JPMorgan Chase is an Associate Member of the Equator Principles. Based on the policies of the World Bank and its private sector arm, the International Finance Corporation, the Equator Principles serve as a framework for assessing and managing environmental and social risk in financing transaction with significant environmental impact in many emerging markets. The Principles apply to projects with a total capital cost of $10 million or more. The specific procedures including categorization of projects and application of safeguards can be viewed at equator-principles.com.
JPMorgan Chase adopted the Carbon Principles in February 2008. One of the few financial institutions to do so, JPMC joined in partnership with seven leading electric utilities and three environmental organizations in order to better assess the risks in financing greenhouse gas-intensive electricity generation. The Principles came into effect in August 2008. Thereafter, JPMorgan Chase began applying the Enhanced Diligence Process of the Carbon Principles to transactions that finance coal-fired power plants for investor owned utilities and, effective February 2009, for public power and electric cooperatives.
Since their adoption in February 2008, the Carbon Principles and the associated Enhanced Diligence Process have provided a useful framework for discussion with companies, which has better informed our financing decisions as lenders and underwriters to the utility industry. The framework does not set new rules or compliance standards. Rather, the Carbon Principles advance a view that the United States needs a balanced approach to meet its future electric power needs while addressing climate change and carbon cost risks. This balanced approach includes energy efficiency and renewable energy as important options along with advanced and conventional power generation. The Carbon Principles are intended to provide JPMorgan Chase and other signatories a framework to better assess the range of investment options open to power generation companies, including coal-fired power plants. The impacts of potential legislation, the possible imposition of a carbon tax (in whatever form it might take) and renewable energy portfolio requirements are all a part of the assessment.
United Nations Environment Program - Financial Institutions (UNEPFI)
JPMorgan Chase is a participant in the UNEP FI, which is a global partnership between the United Nations Environment Programme (UNEP) and the private financial sector.
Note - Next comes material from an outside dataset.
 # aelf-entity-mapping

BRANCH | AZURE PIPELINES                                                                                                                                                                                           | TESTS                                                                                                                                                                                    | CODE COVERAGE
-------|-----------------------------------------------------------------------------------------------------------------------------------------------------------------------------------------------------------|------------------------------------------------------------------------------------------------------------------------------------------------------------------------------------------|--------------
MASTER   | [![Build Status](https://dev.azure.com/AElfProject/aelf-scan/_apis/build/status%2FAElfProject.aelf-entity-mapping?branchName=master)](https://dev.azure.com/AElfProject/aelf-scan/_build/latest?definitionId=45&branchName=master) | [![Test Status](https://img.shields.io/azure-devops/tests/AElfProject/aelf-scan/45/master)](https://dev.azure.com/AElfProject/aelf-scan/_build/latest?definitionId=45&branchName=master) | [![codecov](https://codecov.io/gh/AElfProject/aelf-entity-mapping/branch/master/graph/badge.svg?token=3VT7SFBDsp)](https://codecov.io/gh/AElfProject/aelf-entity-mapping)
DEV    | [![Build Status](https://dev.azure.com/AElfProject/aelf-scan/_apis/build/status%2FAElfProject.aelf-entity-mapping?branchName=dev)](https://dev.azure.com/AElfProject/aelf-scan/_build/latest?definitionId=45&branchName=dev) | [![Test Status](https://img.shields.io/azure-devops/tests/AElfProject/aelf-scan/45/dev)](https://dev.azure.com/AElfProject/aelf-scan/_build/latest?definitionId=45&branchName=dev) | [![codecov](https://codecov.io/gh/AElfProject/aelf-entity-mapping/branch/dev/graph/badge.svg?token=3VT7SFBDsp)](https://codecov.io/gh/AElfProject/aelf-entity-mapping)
It provides practical research, technical expertise and exposure to sustainable development practices across regions in addition to networking services by convening international conferences and events that bring together professionals from around the globe.
United Nations Principles for Responsible Investment (UN PRI)
Launched in April 2006 by former UN Secretary General Kofi Annan, this initiative consists of a set of voluntary principles for asset owners and investment professionals. The six principles are not prescriptive, but instead provide a framework to incorporate environmental, social and governance issues into mainstream investment decision-making and ownership practices. J.P. Morgan Asset Management became a signatory in February 2007.
Carbon Disclosure Project
JPMorgan Chase supports the Carbon Discloure Project (CDP) in its mission to provide relevant greenhouse gas emissions information to business, policy, and investment decision makers. J.P.Morgan Asset Management is a signatory investor to the CDP's request for information, and JPMorgan Chase is a respondent to CDP's annual information request.